▶ **Your objective**: Every line from the first one in the data below through the line holding "#### kubernetes\_version" is to be written out exactly, with the pictures omitted.

(Records drawn from a dataset)
'''

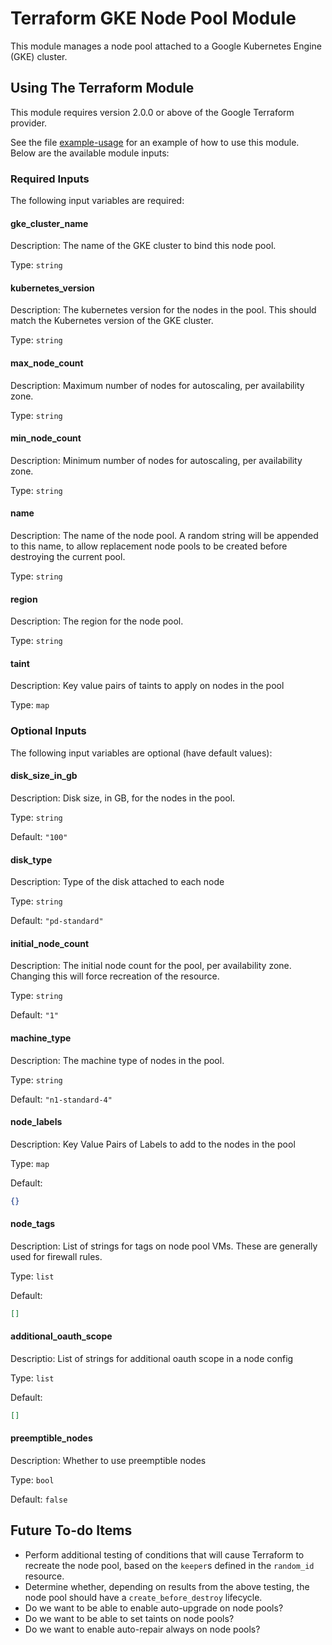 # Terraform GKE Node Pool Module

This module manages a node pool attached to a Google Kubernetes Engine (GKE) cluster.

## Using The Terraform Module

This module requires version 2.0.0 or above of the Google Terraform provider.

See the file [example-usage](./example-usage) for an example of how to use this module. Below are the available module inputs:

### Required Inputs

The following input variables are required:

#### gke\_cluster\_name

Description: The name of the GKE cluster to bind this node pool.

Type: `string`

#### kubernetes\_version

Description: The kubernetes version for the nodes in the pool. This should match the Kubernetes version of the GKE cluster.

Type: `string`

#### max\_node\_count

Description: Maximum number of nodes for autoscaling, per availability zone.

Type: `string`

#### min\_node\_count

Description: Minimum number of nodes for autoscaling, per availability zone.

Type: `string`

#### name

Description: The name of the node pool. A random string will be appended to this name, to allow replacement node pools to be created before destroying the current pool.

Type: `string`

#### region

Description: The region for the node pool.

Type: `string`

#### taint

Description: Key value pairs of taints to apply on nodes in the pool

Type: `map`

### Optional Inputs

The following input variables are optional (have default values):

#### disk\_size\_in\_gb

Description: Disk size, in GB, for the nodes in the pool.

Type: `string`

Default: `"100"`

#### disk\_type

Description: Type of the disk attached to each node

Type: `string`

Default: `"pd-standard"`

#### initial\_node\_count

Description: The initial node count for the pool, per availability zone. Changing this will force recreation of the resource.

Type: `string`

Default: `"1"`

#### machine\_type

Description: The machine type of nodes in the pool.

Type: `string`

Default: `"n1-standard-4"`

#### node\_labels

Description: Key Value Pairs of Labels to add to the nodes in the pool

Type: `map`

Default:

```json
{}
```

#### node\_tags

Description: List of strings for tags on node pool VMs. These are generally used for firewall rules.

Type: `list`

Default:

```json
[]
```

#### additional\_oauth\_scope

Descriptio: List of strings for additional oauth scope in a node config

Type: `list`

Default:

```json
[]
```

#### preemptible\_nodes

Description: Whether to use preemptible nodes

Type: `bool`

Default: `false`

## Future To-do Items

* Perform additional testing  of conditions that will cause Terraform to recreate the node pool, based on the `keeper`s defined in the `random_id` resource.
* Determine whether, depending on results from the above testing, the node pool should have a `create_before_destroy` lifecycle.
* Do we want to be able to enable auto-upgrade on node pools?
* Do we want to be able to set taints on node pools?
* Do we want to enable auto-repair always on node pools?

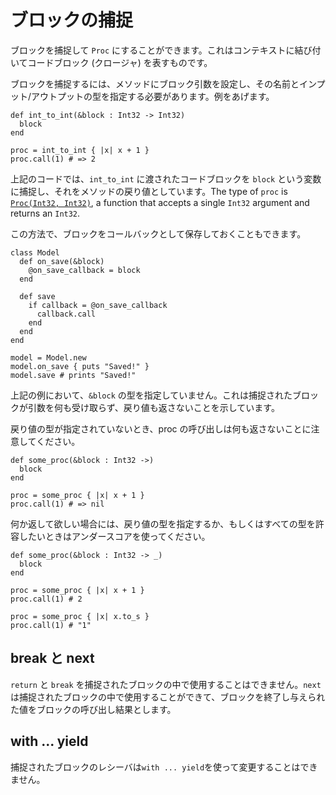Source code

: # ブロックの捕捉

ブロックを捕捉して `Proc` にすることができます。これはコンテキストに結び付いてコードブロック (クロージャ) を表すものです。

ブロックを捕捉するには、メソッドにブロック引数を設定し、その名前とインプット/アウトプットの型を指定する必要があります。例をあげます。

```crystal
def int_to_int(&block : Int32 -> Int32)
  block
end

proc = int_to_int { |x| x + 1 }
proc.call(1) # => 2
```

上記のコードでは、`int_to_int` に渡されたコードブロックを `block` という変数に捕捉し、それをメソッドの戻り値としています。The type of `proc` is [`Proc(Int32, Int32)`](https://crystal-lang.org/api/Proc.html), a function that accepts a single `Int32` argument and returns an `Int32`.

この方法で、ブロックをコールバックとして保存しておくこともできます。

```crystal
class Model
  def on_save(&block)
    @on_save_callback = block
  end

  def save
    if callback = @on_save_callback
      callback.call
    end
  end
end

model = Model.new
model.on_save { puts "Saved!" }
model.save # prints "Saved!"
```

上記の例において、`&block` の型を指定していません。これは捕捉されたブロックが引数を何も受け取らず、戻り値も返さないことを示しています。

戻り値の型が指定されていないとき、proc の呼び出しは何も返さないことに注意してください。

```crystal
def some_proc(&block : Int32 ->)
  block
end

proc = some_proc { |x| x + 1 }
proc.call(1) # => nil
```

何か返して欲しい場合には、戻り値の型を指定するか、もしくはすべての型を許容したいときはアンダースコアを使ってください。

```crystal
def some_proc(&block : Int32 -> _)
  block
end

proc = some_proc { |x| x + 1 }
proc.call(1) # 2

proc = some_proc { |x| x.to_s }
proc.call(1) # "1"
```

## break と next

`return` と `break` を捕捉されたブロックの中で使用することはできません。`next` は捕捉されたブロックの中で使用することができて、ブロックを終了し与えられた値をブロックの呼び出し結果とします。

## with ... yield

捕捉されたブロックのレシーバは`with ... yield`を使って変更することはできません。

'''

▶ **Response**:
 # Terraform GKE Node Pool Module

This module manages a node pool attached to a Google Kubernetes Engine (GKE) cluster.

## Using The Terraform Module

This module requires version 2.0.0 or above of the Google Terraform provider.

See the file [example-usage](./example-usage) for an example of how to use this module. Below are the available module inputs:

### Required Inputs

The following input variables are required:

#### gke\_cluster\_name

Description: The name of the GKE cluster to bind this node pool.

Type: `string`

#### kubernetes\_version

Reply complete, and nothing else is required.